Extracted information
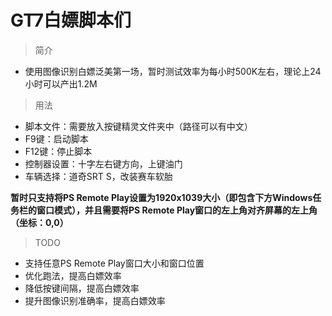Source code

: # GT7白嫖脚本们

> 简介

- 使用图像识别白嫖泛美第一场，暂时测试效率为每小时500K左右，理论上24小时可以产出1.2M


> 用法

- 脚本文件：需要放入按键精灵文件夹中（路径可以有中文）
- F9键：启动脚本
- F12键：停止脚本
- 控制器设置：十字左右键方向，上键油门
- 车辆选择：道奇SRT S，改装赛车软胎

**暂时只支持将PS Remote Play设置为1920x1039大小（即包含下方Windows任务栏的窗口模式），并且需要将PS Remote Play窗口的左上角对齐屏幕的左上角（坐标：0,0）**


> TODO

- 支持任意PS Remote Play窗口大小和窗口位置
- 优化跑法，提高白嫖效率
- 降低按键间隔，提高白嫖效率
- 提升图像识别准确率，提高白嫖效率
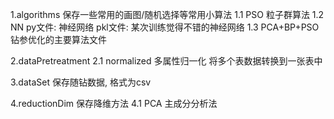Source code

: 1.algorithms
    保存一些常用的画图/随机选择等常用小算法
    1.1 PSO
        粒子群算法
    1.2 NN
        py文件:   神经网络
        pkl文件:  某次训练觉得不错的神经网络
    1.3 PCA+BP+PSO
        钻参优化的主要算法文件

2.dataPretreatment
    2.1 normalized
        多属性归一化
        将多个表数据转换到一张表中

3.dataSet
    保存随钻数据, 格式为csv

4.reductionDim
    保存降维方法
    4.1 PCA
        主成分分析法
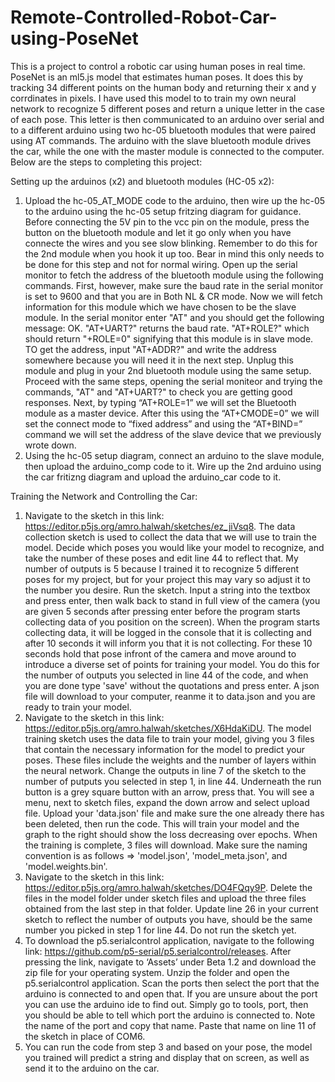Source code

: # Remote-Controlled-Robot-Car-using-PoseNet
This is a project to control a robotic car using human poses in real time. PoseNet is an ml5.js model that estimates human poses. It does this by tracking 34 different points on the human body and returning their x and y corrdinates in pixels. I have used this model to to train my own neural network to recognize 5 different poses and return a unique letter in the case of each pose. This letter is then communicated to an arduino over serial and to a different arduino using two hc-05 bluetooth modules that were paired using AT commands. The arduino with the slave bluetooth module drives the car, while the one with the master module is connected to the computer. Below are the steps to completing this project:

Setting up the arduinos (x2) and bluetooth modules (HC-05 x2):
1. Upload the hc-05_AT_MODE code to the arduino, then wire up the hc-05 to the arduino using the hc-05 setup fritzing diagram for guidance. Before connecting the 5V pin to the vcc pin on the module, press the button on the bluetooth module and let it go only when you have connecte the wires and you see slow blinking. Remember to do this for the 2nd module when you hook it up too. Bear in mind this only needs to be done for this step and not for normal wiring. Open up the serial monitor to fetch the address of the bluetooth module using the following commands. First, however, make sure the baud rate in the serial monitor is set to 9600 and that you are in Both NL & CR mode. Now we will fetch information for this module which we have chosen to be the slave module. In the serial monitor enter "AT" and you should get the following message: OK. "AT+UART?" returns the baud rate. "AT+ROLE?" which should return "+ROLE=0" signifying that this module is in slave mode. TO get the address, input "AT+ADDR?" and write the address somewhere because you will need it in the next step. Unplug this module and plug in your 2nd bluetooth module using the same setup. Proceed with the same steps, opening the serial moniteor and trying the commands, "AT" and "AT+UART?" to check you are getting good responses. Next, by typing “AT+ROLE=1” we will set the Bluetooth module as a master device. After this using the “AT+CMODE=0” we will set the connect mode to “fixed address” and using the “AT+BIND=” command we will set the address of the slave device that we previously wrote down.
2. Using the hc-05 setup diagram, connect an arduino to the slave module, then upload the arduino_comp code to it. Wire up the 2nd arduino using the car fritizng diagram and upload the arduino_car code to it. 

Training the Network and Controlling the Car:
1. Navigate to the sketch in this link: https://editor.p5js.org/amro.halwah/sketches/ez_jiVsq8. The data collection sketch is used to collect the data that we will use to train the model. Decide which poses you would like your model to recognize, and take the number of these poses and edit line 44 to reflect that. My number of outputs is 5 because I trained it to recognize 5 different poses for my project, but for your project this may vary so adjust it to the number you desire. Run the sketch. Input a string into the textbox and press enter, then walk back to stand in full view of the camera (you are given 5 seconds after pressing enter before the program starts collecting data of you position on the screen). When the program starts collecting data, it will be logged in the console that it is collecting and after 10 seconds it will inform you that it is not collecting. For these 10 seconds hold that pose infront of the camera and move around to introduce a diverse set of points for training your model. You do this for the number of outputs you selected in line 44 of the code, and when you are done type 'save' without the quotations and press enter. A json file will download to your computer, reanme it to data.json and you are ready to train your model.
2. Navigate to the sketch in this link: https://editor.p5js.org/amro.halwah/sketches/X6HdaKiDU. The model training sketch uses the data file to train your model, giving you 3 files that contain the necessary information for the model to predict your poses. These files include the weights and the number of layers within the neural network. Change the outputs in line 7 of the sketch to the number of putputs you selected in step 1, in line 44. Underneath the run button is a grey square button with an arrow, press that. You will see a menu, next to sketch files, expand the down arrow and select upload file. Upload your 'data.json' file and make sure the one already there has been deleted, then run the code. This will train your model and the graph to the right should show the loss decreasing over epochs. When the training is complete, 3 files will download. Make sure the naming convention is as follows => 'model.json', 'model_meta.json', and 'model.weights.bin'.
3. Navigate to the sketch in this link: https://editor.p5js.org/amro.halwah/sketches/DO4FQqy9P. Delete the files in the model folder under sketch files and upload the three files obtained from the last step in that folder. Update line 26 in your current sketch to reflect the number of outputs you have, should be the same number you picked in step 1 for line 44. Do not run the sketch yet.
4. To download the p5.serialcontrol application, navigate to the following link: https://github.com/p5-serial/p5.serialcontrol/releases. After pressing the link, navigate to ‘Assets’ under Beta 1.2 and download the zip file for your operating system. Unzip the folder and open the p5.serialcontrol application. Scan the ports then select the port that the arduino is connected to and open that. If you are unsure about the port you can use the arduino ide to find out. Simply go to tools, port, then you should be able to tell which port the arduino is connected to. Note the name of the port and copy that name. Paste that name on line 11 of the sketch in place of COM6.
5. You can run the code from step 3 and based on your pose, the model you trained will predict a string and display that on screen, as well as send it to the arduino on the car.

What this task involves
Please copy the lines above exactly as written, apart from any pictures.

Task response
Source code

: # GT7白嫖脚本们

> 简介

- 使用图像识别白嫖泛美第一场，暂时测试效率为每小时500K左右，理论上24小时可以产出1.2M


> 用法

- 脚本文件：需要放入按键精灵文件夹中（路径可以有中文）
- F9键：启动脚本
- F12键：停止脚本
- 控制器设置：十字左右键方向，上键油门
- 车辆选择：道奇SRT S，改装赛车软胎

**暂时只支持将PS Remote Play设置为1920x1039大小（即包含下方Windows任务栏的窗口模式），并且需要将PS Remote Play窗口的左上角对齐屏幕的左上角（坐标：0,0）**


> TODO

- 支持任意PS Remote Play窗口大小和窗口位置
- 优化跑法，提高白嫖效率
- 降低按键间隔，提高白嫖效率
- 提升图像识别准确率，提高白嫖效率
Source code

: 1.algorithms
    保存一些常用的画图/随机选择等常用小算法
    1.1 PSO
        粒子群算法
    1.2 NN
        py文件:   神经网络
        pkl文件:  某次训练觉得不错的神经网络
    1.3 PCA+BP+PSO
        钻参优化的主要算法文件

2.dataPretreatment
    2.1 normalized
        多属性归一化
        将多个表数据转换到一张表中

3.dataSet
    保存随钻数据, 格式为csv

4.reductionDim
    保存降维方法
    4.1 PCA
        主成分分析法
Source code

: # Remote-Controlled-Robot-Car-using-PoseNet
This is a project to control a robotic car using human poses in real time. PoseNet is an ml5.js model that estimates human poses. It does this by tracking 34 different points on the human body and returning their x and y corrdinates in pixels. I have used this model to to train my own neural network to recognize 5 different poses and return a unique letter in the case of each pose. This letter is then communicated to an arduino over serial and to a different arduino using two hc-05 bluetooth modules that were paired using AT commands. The arduino with the slave bluetooth module drives the car, while the one with the master module is connected to the computer. Below are the steps to completing this project:

Setting up the arduinos (x2) and bluetooth modules (HC-05 x2):
1. Upload the hc-05_AT_MODE code to the arduino, then wire up the hc-05 to the arduino using the hc-05 setup fritzing diagram for guidance. Before connecting the 5V pin to the vcc pin on the module, press the button on the bluetooth module and let it go only when you have connecte the wires and you see slow blinking. Remember to do this for the 2nd module when you hook it up too. Bear in mind this only needs to be done for this step and not for normal wiring. Open up the serial monitor to fetch the address of the bluetooth module using the following commands. First, however, make sure the baud rate in the serial monitor is set to 9600 and that you are in Both NL & CR mode. Now we will fetch information for this module which we have chosen to be the slave module. In the serial monitor enter "AT" and you should get the following message: OK. "AT+UART?" returns the baud rate. "AT+ROLE?" which should return "+ROLE=0" signifying that this module is in slave mode. TO get the address, input "AT+ADDR?" and write the address somewhere because you will need it in the next step. Unplug this module and plug in your 2nd bluetooth module using the same setup. Proceed with the same steps, opening the serial moniteor and trying the commands, "AT" and "AT+UART?" to check you are getting good responses. Next, by typing “AT+ROLE=1” we will set the Bluetooth module as a master device. After this using the “AT+CMODE=0” we will set the connect mode to “fixed address” and using the “AT+BIND=” command we will set the address of the slave device that we previously wrote down.
2. Using the hc-05 setup diagram, connect an arduino to the slave module, then upload the arduino_comp code to it. Wire up the 2nd arduino using the car fritizng diagram and upload the arduino_car code to it. 

Training the Network and Controlling the Car:
1. Navigate to the sketch in this link: https://editor.p5js.org/amro.halwah/sketches/ez_jiVsq8. The data collection sketch is used to collect the data that we will use to train the model. Decide which poses you would like your model to recognize, and take the number of these poses and edit line 44 to reflect that. My number of outputs is 5 because I trained it to recognize 5 different poses for my project, but for your project this may vary so adjust it to the number you desire. Run the sketch. Input a string into the textbox and press enter, then walk back to stand in full view of the camera (you are given 5 seconds after pressing enter before the program starts collecting data of you position on the screen). When the program starts collecting data, it will be logged in the console that it is collecting and after 10 seconds it will inform you that it is not collecting. For these 10 seconds hold that pose infront of the camera and move around to introduce a diverse set of points for training your model. You do this for the number of outputs you selected in line 44 of the code, and when you are done type 'save' without the quotations and press enter. A json file will download to your computer, reanme it to data.json and you are ready to train your model.
2. Navigate to the sketch in this link: https://editor.p5js.org/amro.halwah/sketches/X6HdaKiDU. The model training sketch uses the data file to train your model, giving you 3 files that contain the necessary information for the model to predict your poses. These files include the weights and the number of layers within the neural network. Change the outputs in line 7 of the sketch to the number of putputs you selected in step 1, in line 44. Underneath the run button is a grey square button with an arrow, press that. You will see a menu, next to sketch files, expand the down arrow and select upload file. Upload your 'data.json' file and make sure the one already there has been deleted, then run the code. This will train your model and the graph to the right should show the loss decreasing over epochs. When the training is complete, 3 files will download. Make sure the naming convention is as follows => 'model.json', 'model_meta.json', and 'model.weights.bin'.
3. Navigate to the sketch in this link: https://editor.p5js.org/amro.halwah/sketches/DO4FQqy9P. Delete the files in the model folder under sketch files and upload the three files obtained from the last step in that folder. Update line 26 in your current sketch to reflect the number of outputs you have, should be the same number you picked in step 1 for line 44. Do not run the sketch yet.
4. To download the p5.serialcontrol application, navigate to the following link: https://github.com/p5-serial/p5.serialcontrol/releases. After pressing the link, navigate to ‘Assets’ under Beta 1.2 and download the zip file for your operating system. Unzip the folder and open the p5.serialcontrol application. Scan the ports then select the port that the arduino is connected to and open that. If you are unsure about the port you can use the arduino ide to find out. Simply go to tools, port, then you should be able to tell which port the arduino is connected to. Note the name of the port and copy that name. Paste that name on line 11 of the sketch in place of COM6.
5. You can run the code from step 3 and based on your pose, the model you trained will predict a string and display that on screen, as well as send it to the arduino on the car.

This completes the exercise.